[SPARK-17618] Fix invalid comparisons between UnsafeRow and other row formats #15185

JoshRosen · 2016-09-21T20:14:05Z

What changes were proposed in this pull request?

This patch addresses a correctness bug in Spark 1.6.x in where coalesce() declares that it can process UnsafeRows but mis-declares that it always outputs safe rows. If UnsafeRow and other Row types are compared for equality then we will get spurious false comparisons, leading to wrong answers in operators which perform whole-row comparison (such as distinct() or except()). An example of a query impacted by this bug is given in the JIRA ticket.

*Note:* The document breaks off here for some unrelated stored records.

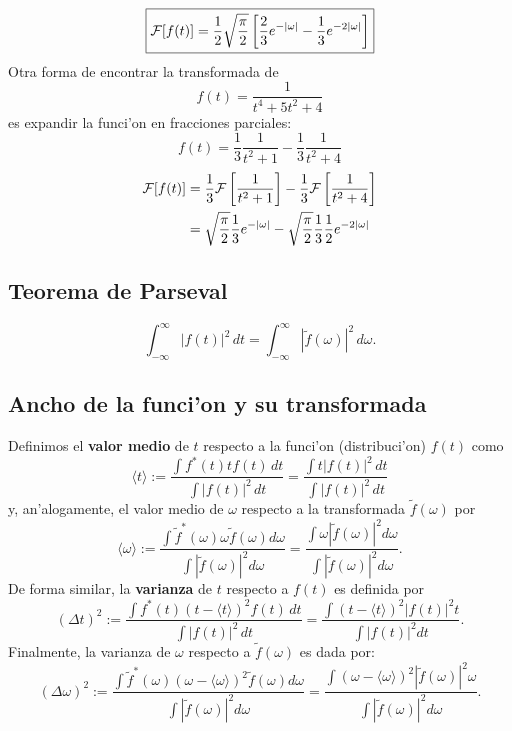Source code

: \begin{equation}
\boxed{ 
{\cal F}[f(t)] =\frac{1}{2}\sqrt{\frac{\pi}{2}}\left[\frac{2}{3} e^{-|\omega|} -\frac{1}{3} e^{-2|\omega|} \right]
 } 
\end{equation} 
Otra forma de encontrar la transformada de
\begin{equation}
f(t) =\frac{1}{t^4 + 5 t^2 + 4}
\end{equation}
es expandir la funci'on en fracciones parciales:
\begin{equation}
f(t) =\frac{1}{3}\frac{1}{t^2 + 1} -\frac{1}{3}\frac{1}{t^2 + 4}
\end{equation}
\begin{align}
{\cal F}[f(t)]
&=\frac{1}{3}{\cal F}\left[\frac{1}{t^2 + 1}\right]
-\frac{1}{3}{\cal F}\left[\frac{1}{t^2+4}\right]\\
&=\sqrt{\frac{\pi}{2}}\frac{1}{3} e^{-|\omega|} -\sqrt{\frac{\pi}{2}}\frac{1}{3}\frac{1}{2} e^{-2|\omega|}
\end{align}        

\subsection{Teorema de Parseval}
\begin{equation}
\boxed{
\int_{-\infty}^\infty |f(t)|^2\,dt=\int_{-\infty}^\infty |\tilde{f}(\omega)|^2\,d\omega.
 }
\end{equation}
    
\subsection{Ancho de la funci'on y su transformada}

Definimos el \textbf{valor medio} de $t$ respecto a la funci'on (distribuci'on) $f(t)$ como
\begin{equation}
\langle t \rangle:=\frac{\int f^{*}(t) t f(t)\,dt}{\int |f(t)|^{2}\, dt}=\frac{\int t |f(t)|^2\,dt}{\int |f(t)|^2\,dt}
\end{equation}
y, an'alogamente, el valor medio de $\omega$ respecto a la transformada $\tilde{f}(\omega)$ por
\begin{equation}
\langle \omega \rangle:=\frac{\int \tilde{f}^{*}(\omega) \omega \tilde{f}(\omega) d\omega}{\int |\tilde{f}(\omega)|^{2} d\omega}=\frac{\int \omega |\tilde{f}(\omega)|^2 d\omega}{\int |\tilde{f}(\omega)|^2 d\omega}.
\end{equation}
De forma similar, la \textbf{varianza} de $t$ respecto a $f(t)$ es definida por
\begin{equation}
(\Delta t)^2:=\frac{\int f^{*}(t)(t-\langle t \rangle)^2 f(t)\,dt}{\int |f(t)|^2\, dt}=\frac{\int (t- \langle t \rangle)^2 |f(t)|^2 t}{\int |f(t)|^2 dt}.
\end{equation}
Finalmente, la varianza de $\omega$ respecto a $\tilde{f}(\omega)$ es dada por:
\begin{equation}
(\Delta \omega)^2:=\frac{\int \tilde{f}^{*}(\omega)(\omega-\langle \omega \rangle)^2 \tilde{f}( \omega) d\omega}{\int |\tilde{f}(\omega)|^2 d\omega}=\frac{\int (\omega- \langle \omega \rangle)^2 |\tilde{f}(\omega)|^2 \omega}{\int |\tilde{f}(\omega)|^2 d\omega}.
\end{equation}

The problem is that the validity of our row format conversion rules depends on operators which handle unsafeRows (signalled by overriding canProcessUnsafeRows) correctly reporting their output row format (which is done by overriding outputsUnsafeRows). In #9024, we overrode canProcessUnsafeRows but forgot to override outputsUnsafeRows, leading to the incorrect equals() comparison.

Our interface design is flawed because correctness depends on operators correctly overriding multiple methods this problem could have been prevented by a design which coupled row format methods / metadata into a single method / class so that all three methods had to be overridden at the same time.

This patch addresses this issue by adding missing outputsUnsafeRows overrides. In order to ensure that bugs in this logic are uncovered sooner, I have modified UnsafeRow.equals() to throw an IllegalArgumentException if it is called with an object that is not an UnsafeRow.

How was this patch tested?

I believe that the stronger misuse-checking in UnsafeRow.equals() is sufficient to detect and prevent this class of bug.

…ls comparison.

SparkQA · 2016-09-21T20:40:43Z

Test build #65733 has finished for PR 15185 at commit 9d4cf44.

This patch fails Spark unit tests.
This patch merges cleanly.
This patch adds no public classes.

hvanhovell · 2016-09-21T21:10:39Z

LGTM

SparkQA · 2016-09-21T22:29:59Z

Test build #65734 has finished for PR 15185 at commit 1319e82.

This patch fails PySpark unit tests.
This patch merges cleanly.
This patch adds no public classes.

JoshRosen · 2016-09-21T22:52:04Z

Jenkins, retest this please.

SparkQA · 2016-09-21T23:04:01Z

Test build #65741 has finished for PR 15185 at commit 1319e82.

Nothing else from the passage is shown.